§ **WORK INSTRUCTION**
Your task is to gather the lines below that hold the string "using".

§ **Items listed in a dataset**
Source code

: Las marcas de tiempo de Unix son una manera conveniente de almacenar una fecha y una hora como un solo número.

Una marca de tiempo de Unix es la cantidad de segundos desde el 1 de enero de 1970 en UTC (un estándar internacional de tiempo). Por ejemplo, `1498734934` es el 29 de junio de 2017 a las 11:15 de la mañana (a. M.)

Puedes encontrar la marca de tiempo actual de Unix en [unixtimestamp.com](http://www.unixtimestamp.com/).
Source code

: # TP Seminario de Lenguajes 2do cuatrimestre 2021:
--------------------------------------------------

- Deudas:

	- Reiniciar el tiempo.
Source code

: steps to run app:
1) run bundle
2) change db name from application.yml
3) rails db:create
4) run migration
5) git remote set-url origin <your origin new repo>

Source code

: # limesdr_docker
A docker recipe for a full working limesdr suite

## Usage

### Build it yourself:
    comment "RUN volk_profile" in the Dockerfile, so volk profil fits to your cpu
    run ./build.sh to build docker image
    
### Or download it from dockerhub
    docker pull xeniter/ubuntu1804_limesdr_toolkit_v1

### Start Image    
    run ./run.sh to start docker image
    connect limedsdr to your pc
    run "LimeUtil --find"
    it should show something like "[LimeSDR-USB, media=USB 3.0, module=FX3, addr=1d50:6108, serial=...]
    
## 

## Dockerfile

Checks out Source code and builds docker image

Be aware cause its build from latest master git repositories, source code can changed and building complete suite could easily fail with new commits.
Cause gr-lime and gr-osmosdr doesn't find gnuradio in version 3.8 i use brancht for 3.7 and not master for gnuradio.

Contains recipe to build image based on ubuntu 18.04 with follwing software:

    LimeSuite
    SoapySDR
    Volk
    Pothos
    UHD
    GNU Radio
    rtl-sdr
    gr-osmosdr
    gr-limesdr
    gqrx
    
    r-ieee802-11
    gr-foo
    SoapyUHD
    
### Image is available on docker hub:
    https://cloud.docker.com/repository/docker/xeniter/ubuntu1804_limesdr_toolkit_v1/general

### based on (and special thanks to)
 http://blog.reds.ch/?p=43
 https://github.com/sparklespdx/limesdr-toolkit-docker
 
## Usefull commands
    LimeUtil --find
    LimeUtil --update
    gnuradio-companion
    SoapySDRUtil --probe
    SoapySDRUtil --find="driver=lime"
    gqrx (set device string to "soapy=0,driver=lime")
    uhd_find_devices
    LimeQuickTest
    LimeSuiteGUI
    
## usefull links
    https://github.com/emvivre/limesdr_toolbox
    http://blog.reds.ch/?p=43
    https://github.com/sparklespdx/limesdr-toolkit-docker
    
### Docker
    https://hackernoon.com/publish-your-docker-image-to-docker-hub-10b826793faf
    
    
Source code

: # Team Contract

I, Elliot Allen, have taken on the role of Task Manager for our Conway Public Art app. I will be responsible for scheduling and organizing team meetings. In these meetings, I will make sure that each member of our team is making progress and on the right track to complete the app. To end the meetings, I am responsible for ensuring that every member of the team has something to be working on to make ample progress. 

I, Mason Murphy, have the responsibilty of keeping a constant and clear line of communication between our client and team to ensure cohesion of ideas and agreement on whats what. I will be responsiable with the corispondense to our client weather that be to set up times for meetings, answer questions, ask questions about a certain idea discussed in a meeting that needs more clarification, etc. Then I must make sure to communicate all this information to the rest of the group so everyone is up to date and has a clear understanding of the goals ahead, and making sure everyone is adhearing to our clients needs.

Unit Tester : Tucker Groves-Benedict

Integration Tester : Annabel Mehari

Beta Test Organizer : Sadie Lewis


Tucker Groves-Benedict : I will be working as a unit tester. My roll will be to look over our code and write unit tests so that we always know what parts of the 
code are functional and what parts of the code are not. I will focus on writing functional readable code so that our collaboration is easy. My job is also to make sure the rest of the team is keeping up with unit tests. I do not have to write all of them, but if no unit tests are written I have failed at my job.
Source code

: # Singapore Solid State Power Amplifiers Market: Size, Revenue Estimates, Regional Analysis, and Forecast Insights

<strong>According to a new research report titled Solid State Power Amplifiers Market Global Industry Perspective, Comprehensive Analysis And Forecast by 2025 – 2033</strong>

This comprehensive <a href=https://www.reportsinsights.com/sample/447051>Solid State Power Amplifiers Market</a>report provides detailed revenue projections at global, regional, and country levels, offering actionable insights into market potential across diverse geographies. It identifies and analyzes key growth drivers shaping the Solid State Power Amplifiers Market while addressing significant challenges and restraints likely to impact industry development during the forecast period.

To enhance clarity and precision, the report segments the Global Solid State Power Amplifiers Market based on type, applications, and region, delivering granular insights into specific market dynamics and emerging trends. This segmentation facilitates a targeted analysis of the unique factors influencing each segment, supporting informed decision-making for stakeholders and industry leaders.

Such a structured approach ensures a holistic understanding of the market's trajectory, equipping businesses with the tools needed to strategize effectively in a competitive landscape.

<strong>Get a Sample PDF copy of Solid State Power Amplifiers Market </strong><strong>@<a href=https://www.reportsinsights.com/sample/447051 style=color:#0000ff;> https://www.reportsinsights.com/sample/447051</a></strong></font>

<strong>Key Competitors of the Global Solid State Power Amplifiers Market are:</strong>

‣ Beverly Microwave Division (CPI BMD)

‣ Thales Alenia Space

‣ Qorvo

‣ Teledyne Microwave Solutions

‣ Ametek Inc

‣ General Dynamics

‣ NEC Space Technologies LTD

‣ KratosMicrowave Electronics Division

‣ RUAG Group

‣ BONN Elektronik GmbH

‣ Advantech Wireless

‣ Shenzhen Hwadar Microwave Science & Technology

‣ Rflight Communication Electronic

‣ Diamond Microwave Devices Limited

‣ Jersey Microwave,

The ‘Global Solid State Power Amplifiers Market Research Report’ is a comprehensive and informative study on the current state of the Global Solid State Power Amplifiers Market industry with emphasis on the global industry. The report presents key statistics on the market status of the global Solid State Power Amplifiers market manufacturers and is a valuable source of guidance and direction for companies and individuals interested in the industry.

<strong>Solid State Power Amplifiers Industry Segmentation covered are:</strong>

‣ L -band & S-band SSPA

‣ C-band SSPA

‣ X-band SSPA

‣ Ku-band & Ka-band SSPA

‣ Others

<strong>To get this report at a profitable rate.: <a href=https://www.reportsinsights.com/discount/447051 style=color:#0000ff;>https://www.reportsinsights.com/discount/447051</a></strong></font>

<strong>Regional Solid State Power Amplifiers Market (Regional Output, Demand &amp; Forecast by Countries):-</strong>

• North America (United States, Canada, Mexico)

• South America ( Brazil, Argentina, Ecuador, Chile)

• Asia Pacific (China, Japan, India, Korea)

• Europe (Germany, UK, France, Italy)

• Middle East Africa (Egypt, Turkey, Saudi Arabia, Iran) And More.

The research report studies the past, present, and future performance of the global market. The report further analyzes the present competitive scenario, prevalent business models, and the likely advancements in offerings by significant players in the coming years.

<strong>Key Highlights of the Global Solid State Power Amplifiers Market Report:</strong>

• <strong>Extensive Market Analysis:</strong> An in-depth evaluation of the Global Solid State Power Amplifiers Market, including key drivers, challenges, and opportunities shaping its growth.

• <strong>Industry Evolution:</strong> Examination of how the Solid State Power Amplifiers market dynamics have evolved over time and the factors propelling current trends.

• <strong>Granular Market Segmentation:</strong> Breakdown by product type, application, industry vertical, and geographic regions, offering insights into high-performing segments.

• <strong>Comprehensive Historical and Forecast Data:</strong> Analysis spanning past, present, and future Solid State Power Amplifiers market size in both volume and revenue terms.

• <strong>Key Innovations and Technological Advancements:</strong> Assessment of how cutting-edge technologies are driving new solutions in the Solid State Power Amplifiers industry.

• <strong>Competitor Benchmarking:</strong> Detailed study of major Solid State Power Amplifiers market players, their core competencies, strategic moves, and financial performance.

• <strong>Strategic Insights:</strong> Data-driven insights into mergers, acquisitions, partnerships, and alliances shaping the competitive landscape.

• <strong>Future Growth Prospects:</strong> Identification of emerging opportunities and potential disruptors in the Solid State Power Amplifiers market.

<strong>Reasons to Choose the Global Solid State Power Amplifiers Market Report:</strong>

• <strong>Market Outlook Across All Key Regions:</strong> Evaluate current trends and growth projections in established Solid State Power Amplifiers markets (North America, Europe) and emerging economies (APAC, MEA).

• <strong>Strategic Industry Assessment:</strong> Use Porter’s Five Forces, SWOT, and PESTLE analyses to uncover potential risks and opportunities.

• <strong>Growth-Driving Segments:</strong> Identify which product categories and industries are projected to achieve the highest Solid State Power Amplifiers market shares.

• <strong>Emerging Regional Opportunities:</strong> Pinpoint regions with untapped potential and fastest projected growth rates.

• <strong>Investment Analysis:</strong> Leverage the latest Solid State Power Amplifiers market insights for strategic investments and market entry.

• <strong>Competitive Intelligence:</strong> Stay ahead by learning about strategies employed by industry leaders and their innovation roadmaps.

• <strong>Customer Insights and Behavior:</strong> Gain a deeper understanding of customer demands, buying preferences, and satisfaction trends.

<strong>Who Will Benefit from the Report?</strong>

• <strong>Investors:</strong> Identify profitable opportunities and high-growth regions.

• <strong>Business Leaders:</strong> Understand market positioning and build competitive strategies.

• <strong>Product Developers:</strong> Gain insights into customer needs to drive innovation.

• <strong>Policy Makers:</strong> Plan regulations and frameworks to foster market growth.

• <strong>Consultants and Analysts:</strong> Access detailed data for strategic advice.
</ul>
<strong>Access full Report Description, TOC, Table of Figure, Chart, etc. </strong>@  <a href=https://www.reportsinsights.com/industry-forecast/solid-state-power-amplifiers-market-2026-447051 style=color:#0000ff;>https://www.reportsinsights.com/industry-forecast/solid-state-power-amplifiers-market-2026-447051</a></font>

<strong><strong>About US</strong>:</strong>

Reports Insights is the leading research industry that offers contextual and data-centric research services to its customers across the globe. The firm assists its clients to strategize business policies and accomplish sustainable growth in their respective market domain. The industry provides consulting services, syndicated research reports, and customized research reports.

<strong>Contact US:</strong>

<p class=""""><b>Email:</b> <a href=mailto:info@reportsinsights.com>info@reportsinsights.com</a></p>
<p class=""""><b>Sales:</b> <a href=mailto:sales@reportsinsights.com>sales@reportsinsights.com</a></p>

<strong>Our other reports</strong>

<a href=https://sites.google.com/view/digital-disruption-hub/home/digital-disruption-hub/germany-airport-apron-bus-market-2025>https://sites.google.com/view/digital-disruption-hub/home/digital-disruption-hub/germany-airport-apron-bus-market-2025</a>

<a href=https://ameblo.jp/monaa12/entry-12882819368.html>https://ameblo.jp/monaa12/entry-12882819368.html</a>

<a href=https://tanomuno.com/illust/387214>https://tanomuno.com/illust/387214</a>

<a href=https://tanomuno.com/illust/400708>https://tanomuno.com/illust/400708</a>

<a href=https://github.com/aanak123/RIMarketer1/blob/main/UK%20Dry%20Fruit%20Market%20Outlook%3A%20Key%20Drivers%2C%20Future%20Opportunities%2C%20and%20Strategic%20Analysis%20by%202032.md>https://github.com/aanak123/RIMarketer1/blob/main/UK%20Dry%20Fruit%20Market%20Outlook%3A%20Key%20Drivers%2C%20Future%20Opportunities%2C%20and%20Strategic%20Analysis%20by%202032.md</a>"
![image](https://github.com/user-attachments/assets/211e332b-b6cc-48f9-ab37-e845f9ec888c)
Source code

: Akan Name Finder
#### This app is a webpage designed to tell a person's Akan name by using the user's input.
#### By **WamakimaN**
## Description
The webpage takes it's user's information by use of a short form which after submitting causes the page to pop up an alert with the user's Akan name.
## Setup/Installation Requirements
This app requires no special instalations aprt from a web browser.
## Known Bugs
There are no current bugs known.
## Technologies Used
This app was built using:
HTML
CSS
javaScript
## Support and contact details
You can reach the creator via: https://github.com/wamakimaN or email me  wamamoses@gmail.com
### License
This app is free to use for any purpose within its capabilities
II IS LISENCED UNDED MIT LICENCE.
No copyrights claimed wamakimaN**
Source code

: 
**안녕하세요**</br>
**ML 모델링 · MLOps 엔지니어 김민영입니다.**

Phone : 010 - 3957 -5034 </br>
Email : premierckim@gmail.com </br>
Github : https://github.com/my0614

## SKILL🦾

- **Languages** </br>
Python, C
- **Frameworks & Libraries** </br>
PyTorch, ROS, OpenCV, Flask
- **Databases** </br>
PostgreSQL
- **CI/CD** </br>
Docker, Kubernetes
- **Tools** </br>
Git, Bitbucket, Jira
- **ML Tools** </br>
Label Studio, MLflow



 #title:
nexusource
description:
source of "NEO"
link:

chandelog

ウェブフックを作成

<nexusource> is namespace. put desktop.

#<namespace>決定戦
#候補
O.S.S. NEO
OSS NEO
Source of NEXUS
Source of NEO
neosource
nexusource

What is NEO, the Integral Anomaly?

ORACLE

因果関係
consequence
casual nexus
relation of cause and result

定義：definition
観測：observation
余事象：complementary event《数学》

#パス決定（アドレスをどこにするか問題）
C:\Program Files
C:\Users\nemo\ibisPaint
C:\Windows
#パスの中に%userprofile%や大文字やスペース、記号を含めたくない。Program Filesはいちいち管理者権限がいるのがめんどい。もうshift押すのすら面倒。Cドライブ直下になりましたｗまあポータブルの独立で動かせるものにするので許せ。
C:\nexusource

§ **TASK RESULT**
#### This app is a webpage designed to tell a person's Akan name by using the user's input.
This app was built using:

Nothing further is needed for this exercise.